### Aim of the task
Each line in the listing below that contains "móvil" should be returned.

### Data records
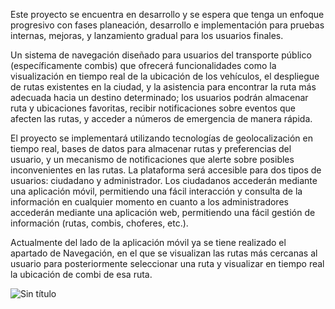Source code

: Este proyecto se encuentra en desarrollo y se espera que tenga un enfoque progresivo con fases planeación, desarrollo e implementación para pruebas internas, mejoras, y lanzamiento gradual para los usuarios finales.

Un sistema de navegación diseñado para usuarios del transporte público (específicamente combis) que ofrecerá funcionalidades como la visualización en tiempo real de la ubicación de los vehículos, el despliegue de rutas existentes en la ciudad, y la asistencia para encontrar la ruta más adecuada hacia un destino determinado; los usuarios podrán almacenar ruta y ubicaciones favoritas, recibir notificaciones sobre eventos que afecten las rutas, y acceder a números de emergencia de manera rápida.

El proyecto se implementará utilizando tecnologías de geolocalización en tiempo real, bases de datos para almacenar rutas y preferencias del usuario, y un mecanismo de notificaciones que alerte sobre posibles inconvenientes en las rutas. La plataforma será accesible para dos tipos de usuarios: ciudadano y administrador. Los ciudadanos accederán mediante una aplicación móvil, permitiendo una fácil interacción y consulta de la información en cualquier momento en cuanto a los administradores accederán mediante una aplicación web, permitiendo una fácil gestión de información (rutas, combis, choferes, etc.).

Actualmente del lado de la aplicación móvil ya se tiene realizado el apartado de Navegación, en el que se visualizan las rutas más cercanas al usuario para posteriormente seleccionar una ruta y visualizar en tiempo real la ubicación de combi de esa ruta.

![Sin título](https://github.com/user-attachments/assets/fc806ca3-dba7-403a-8a9c-30624971021f)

### Result for this exercise
El proyecto se implementará utilizando tecnologías de geolocalización en tiempo real, bases de datos para almacenar rutas y preferencias del usuario, y un mecanismo de notificaciones que alerte sobre posibles inconvenientes en las rutas. La plataforma será accesible para dos tipos de usuarios: ciudadano y administrador. Los ciudadanos accederán mediante una aplicación móvil, permitiendo una fácil interacción y consulta de la información en cualquier momento en cuanto a los administradores accederán mediante una aplicación web, permitiendo una fácil gestión de información (rutas, combis, choferes, etc.).
Actualmente del lado de la aplicación móvil ya se tiene realizado el apartado de Navegación, en el que se visualizan las rutas más cercanas al usuario para posteriormente seleccionar una ruta y visualizar en tiempo real la ubicación de combi de esa ruta.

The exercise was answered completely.